Assigned task –
Only an exact repetition is needed: the lines from the start of the listing below through the line that contains "its own database", pictures omitted.
━━━━━━━━━━━━━━━━━━━━
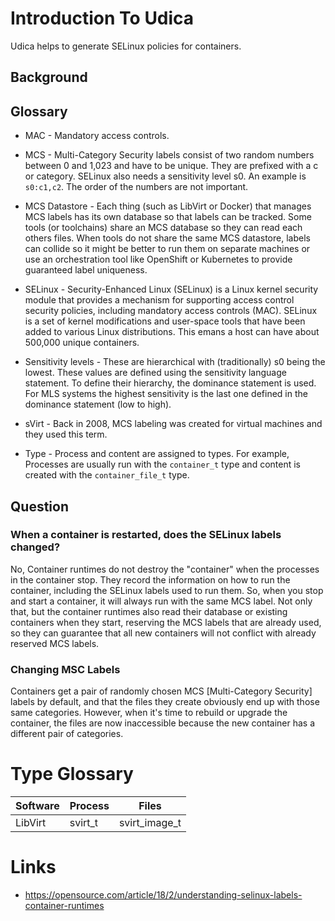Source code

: # Introduction To Udica

Udica helps to generate SELinux policies for containers.

## Background

## Glossary

* MAC - Mandatory access controls.

* MCS - Multi-Category Security labels consist of two random numbers between 0 and 1,023 and have to be 
unique. They are prefixed with a c or category. SELinux also needs a sensitivity level s0. An example is
`s0:c1,c2`. The order of the numbers are not important.

* MCS Datastore - Each thing (such as LibVirt or Docker) that manages MCS labels has its own database 
so that labels can be tracked. Some tools (or toolchains) share an MCS database so they can read each 
others files. When tools do not share the same MCS datastore, labels can collide so it might be better to run 
them on separate  machines or use an orchestration tool like OpenShift or Kubernetes to provide guaranteed
label uniqueness.

* SELinux - Security-Enhanced Linux (SELinux) is a Linux kernel security module that provides a 
mechanism for supporting access control security policies, including mandatory access controls (MAC). 
SELinux is a set of kernel modifications and user-space tools that have been added to various 
Linux distributions. This emans a host can have about 500,000 unique containers.

* Sensitivity levels - These are hierarchical with (traditionally) s0 being the lowest. These 
values are defined using the sensitivity language statement. To define their hierarchy, the 
dominance statement is used. For MLS systems the highest sensitivity is the last one defined 
in the dominance statement (low to high).

* sVirt - Back in 2008, MCS labeling was created for virtual machines and they used this term.

* Type - Process and content are assigned to types. For example, Processes are usually run 
with the `container_t` type and content is created with the `container_file_t` type.

## Question

### When a container is restarted, does the SELinux labels changed?

No, Container runtimes do not destroy the "container" when the processes in the container stop. They 
record the information on how to run the container, including the SELinux labels used to run them. So, 
when you stop and start a container, it will always run with the same MCS label. Not only that, but 
the container runtimes also read their database or existing containers when they start, reserving 
the MCS labels that are already used, so they can guarantee that all new containers will not 
conflict with already reserved MCS labels.

### Changing MSC Labels

Containers get a pair of randomly chosen MCS [Multi-Category Security] labels by default, and that the files they 
create obviously end up with those same categories. However, when it's time to rebuild or upgrade the container, 
the files are now inaccessible because the new container has a different pair of categories.

# Type Glossary

| Software | Process | Files |
| ---------|-------- | ----- |
| LibVirt | svirt_t | svirt_image_t  |

# Links

* https://opensource.com/article/18/2/understanding-selinux-labels-container-runtimes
━━━━━━━━━━━━━━━━━━━━
Reply –
Source code

: # Introduction To Udica

Udica helps to generate SELinux policies for containers.

## Background

## Glossary

* MAC - Mandatory access controls.

* MCS - Multi-Category Security labels consist of two random numbers between 0 and 1,023 and have to be 
unique. They are prefixed with a c or category. SELinux also needs a sensitivity level s0. An example is
`s0:c1,c2`. The order of the numbers are not important.

* MCS Datastore - Each thing (such as LibVirt or Docker) that manages MCS labels has its own database 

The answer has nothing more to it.